牢名主・平賀源内 その②

 懐に仕込んだ手裏剣に手をかけた彼を見越してか、慌てた様子で牢名主は手を振った。

「待て待て、普通ならと言ったろ。俺はそんなことしないさ、なんせこの俺は普通じゃねえのよ」

 男が手元の煙管盆に取り付けられたボタンを押すと、壁一面に取り付けられたランプが灯される。暖色照明によって時の権力者によってぶち込まれた糞のような汚空間でもリラックスできる、シックで落ち着いた雰囲気を獄中に再現。さらには冷暖房、リクライニングチェア、ドリンクバーも完備。寛ぎながら自分だけの空間で、エレガントな一日を過ごそう。in伝魔牢大獄。

 なめ腐っていた風天丸もこれには驚いた。開いた口が塞がらず、ただ目の前に広がる妙な装置や空間をきょろきょろ見渡すだけ。口が塞がっていないため「アンタ何なんだよ」という言葉も出せなかったが、その顔に牢名主は満足げに笑った。

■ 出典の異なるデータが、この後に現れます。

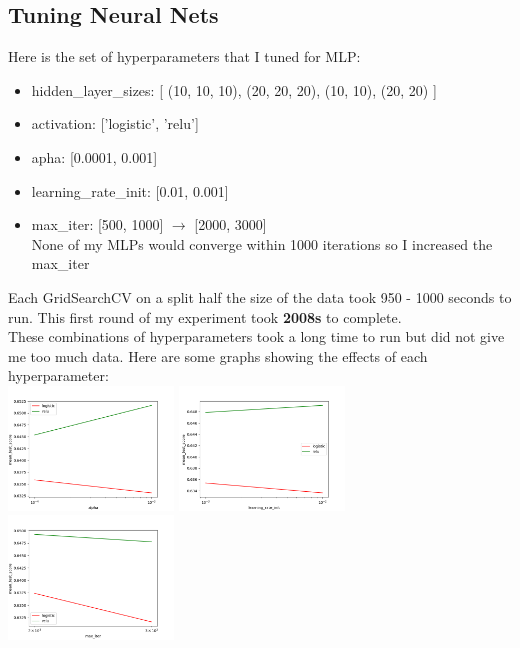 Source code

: \documentclass[12pt]{article}
\begin{document}
\subsection{Tuning Neural Nets}
Here is the set of hyperparameters that I tuned for MLP:
\begin{itemize}
    \item hidden\_layer\_sizes: [ (10, 10, 10), (20, 20, 20), (10, 10), (20, 20) ]
    \item activation: ['logistic', 'relu']
    \item apha: [0.0001, 0.001]
    \item learning\_rate\_init: [0.01, 0.001]
    \item max\_iter: [500, 1000] $\rightarrow$ [2000, 3000]
    \\ None of my MLPs would converge within 1000 iterations so I increased the max\_iter
\end{itemize}
Each GridSearchCV on a split half the size of the data took 950 - 1000 seconds to run. This first round of my experiment took \textbf{2008s} to complete. \\
These combinations of hyperparameters took a long time to run but did not give me too much data. Here are some graphs showing the effects of each hyperparameter: \\
\includegraphics[width=0.33\textwidth]{MLP_alpha_line.png}
\includegraphics[width=0.33\textwidth]{MLP_learning_rate_init_line.png}
\includegraphics[width=0.33\textwidth]{MLP_max_iter_line.png}
\end{document}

「へへ、その顔が見たくて色々作っちゃうんだよなァ。俺は天下の浪人、平賀源内。名前ぐらい、知ってんだろ」

「ええと……浪人ってことは剣術が達者だったり、昼間から飲んだくれてたり、酒屋の看板娘を口説いたりしてんの?」

「うーん今どき珍しいね、手前みたいのは」

 平賀ひらが源内げんない。彼は植物学者であって動物学者であって地質学者であって薬学者であって蘭学者であって画家であって脚本家であって小説家であって俳人であってコピーライターであって(以下略)発明家である。

 江戸で彼の事を知らぬ者など一人もいないが、世俗を離れて暮らしていた風天丸のような人間は例外らしかった。日本の奇人ダヴィンチは自分を知らぬ少年を前に「俺もまだまだよのう」と落胆した。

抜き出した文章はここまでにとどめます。